NorthRiver Manufacturing operates 1,200 industrial pumps across 18 plants and wants to predict whether a machine will fail within the next 7 days so maintenance can be scheduled before unplanned downtime occurs. False negatives are costly because a missed failure can stop a production line, but too many false positives create unnecessary maintenance work.
You are given a historical predictive maintenance dataset built from sensor readings, maintenance logs, and machine metadata.

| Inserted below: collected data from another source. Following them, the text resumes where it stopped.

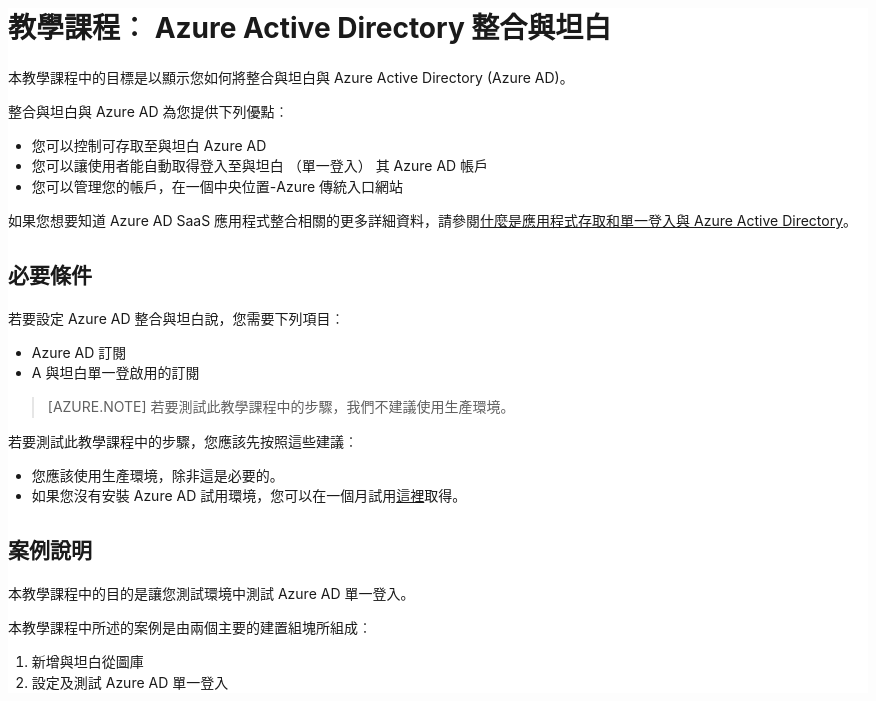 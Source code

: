 <properties
    pageTitle="教學課程︰ Azure Active Directory 整合與坦白 |Microsoft Azure"
    description="瞭解如何設定單一登入之間 Azure Active Directory 和與坦白。"
    services="active-directory"
    documentationCenter=""
    authors="jeevansd"
    manager="femila"
    editor=""/>

<tags
    ms.service="active-directory"
    ms.workload="identity"
    ms.tgt_pltfrm="na"
    ms.devlang="na"
    ms.topic="article"
    ms.date="08/12/2016"
    ms.author="jeedes"/>


# <a name="tutorial-azure-active-directory-integration-with-frankly"></a>教學課程︰ Azure Active Directory 整合與坦白

本教學課程中的目標是以顯示您如何將整合與坦白與 Azure Active Directory (Azure AD)。

整合與坦白與 Azure AD 為您提供下列優點︰

- 您可以控制可存取至與坦白 Azure AD
- 您可以讓使用者能自動取得登入至與坦白 （單一登入） 其 Azure AD 帳戶
- 您可以管理您的帳戶，在一個中央位置-Azure 傳統入口網站

如果您想要知道 Azure AD SaaS 應用程式整合相關的更多詳細資料，請參閱[什麼是應用程式存取和單一登入與 Azure Active Directory](active-directory-appssoaccess-whatis.md)。

## <a name="prerequisites"></a>必要條件

若要設定 Azure AD 整合與坦白說，您需要下列項目︰

- Azure AD 訂閱
- A 與坦白單一登啟用的訂閱


> [AZURE.NOTE] 若要測試此教學課程中的步驟，我們不建議使用生產環境。


若要測試此教學課程中的步驟，您應該先按照這些建議︰

- 您應該使用生產環境，除非這是必要的。
- 如果您沒有安裝 Azure AD 試用環境，您可以在一個月試用[這裡](https://azure.microsoft.com/pricing/free-trial/)取得。


## <a name="scenario-description"></a>案例說明
本教學課程中的目的是讓您測試環境中測試 Azure AD 單一登入。

本教學課程中所述的案例是由兩個主要的建置組塊所組成︰

1. 新增與坦白從圖庫
2. 設定及測試 Azure AD 單一登入


[1]: ./media/active-directory-saas-andfrankly-tutorial/tutorial_general_01.png
[2]: ./media/active-directory-saas-andfrankly-tutorial/tutorial_general_02.png
[3]: ./media/active-directory-saas-andfrankly-tutorial/tutorial_general_03.png
[4]: ./media/active-directory-saas-andfrankly-tutorial/tutorial_general_04.png
[6]: ./media/active-directory-saas-andfrankly-tutorial/tutorial_general_05.png
[10]: ./media/active-directory-saas-andfrankly-tutorial/tutorial_general_06.png
[11]: ./media/active-directory-saas-andfrankly-tutorial/tutorial_general_07.png
[20]: ./media/active-directory-saas-andfrankly-tutorial/tutorial_general_100.png
[200]: ./media/active-directory-saas-andfrankly-tutorial/tutorial_general_200.png
[201]: ./media/active-directory-saas-andfrankly-tutorial/tutorial_general_201.png
[203]: ./media/active-directory-saas-andfrankly-tutorial/tutorial_general_203.png
[204]: ./media/active-directory-saas-andfrankly-tutorial/tutorial_general_204.png
[205]: ./media/active-directory-saas-andfrankly-tutorial/tutorial_general_205.png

| Feature Group | Count | Examples |
|---|---|---|
| Sensor aggregates | 18 | temperature_mean_24h, vibration_std_6h, pressure_max_12h, current_draw_trend |
| Operating context | 7 | load_pct, ambient_temp, shift_type, runtime_hours |
| Maintenance history | 6 | days_since_last_service, parts_replaced_90d, prior_failures_12m |
| Asset metadata | 5 | machine_type, manufacturer, install_age_days, plant_id |
| Derived trend features | 8 | rolling_slope_vibration_3d, temp_to_load_ratio, anomaly_count_24h |
A strong solution should achieve recall >= 0.80 on failure events while keeping precision >= 0.35 and PR-AUC >= 0.40 on a held-out time-based test set. The candidate should explain how model complexity affects underfitting vs overfitting in this maintenance setting.